━━━━━ GIVEN RECORDS ━━━━━

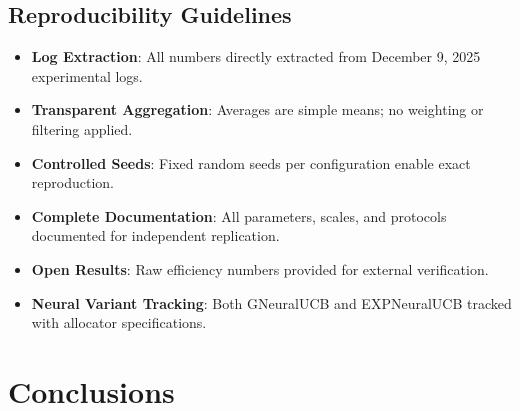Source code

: \documentclass[12pt,a4paper]{article}
\begin{document}
\subsection{Reproducibility Guidelines}
\begin{itemize}
\item \textbf{Log Extraction}: All numbers directly extracted from December 9, 2025 experimental logs.
\item \textbf{Transparent Aggregation}: Averages are simple means; no weighting or filtering applied.
\item \textbf{Controlled Seeds}: Fixed random seeds per configuration enable exact reproduction.
\item \textbf{Complete Documentation}: All parameters, scales, and protocols documented for independent replication.
\item \textbf{Open Results}: Raw efficiency numbers provided for external verification.
\item \textbf{Neural Variant Tracking}: Both GNeuralUCB and EXPNeuralUCB tracked with allocator specifications.
\end{itemize}

\newpage
\section{Conclusions}
\end{document}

━━━━━

*EXERCISE DESCRIPTION*: The expected output is each entry given again word for word, with pictures dropped.

*REPLY TO THE EXERCISE*:
Source code

: \documentclass[12pt,a4paper]{article}
\begin{document}
\subsection{Reproducibility Guidelines}
\begin{itemize}
\item \textbf{Log Extraction}: All numbers directly extracted from December 9, 2025 experimental logs.
\item \textbf{Transparent Aggregation}: Averages are simple means; no weighting or filtering applied.
\item \textbf{Controlled Seeds}: Fixed random seeds per configuration enable exact reproduction.
\item \textbf{Complete Documentation}: All parameters, scales, and protocols documented for independent replication.
\item \textbf{Open Results}: Raw efficiency numbers provided for external verification.
\item \textbf{Neural Variant Tracking}: Both GNeuralUCB and EXPNeuralUCB tracked with allocator specifications.
\end{itemize}

\newpage
\section{Conclusions}
\end{document}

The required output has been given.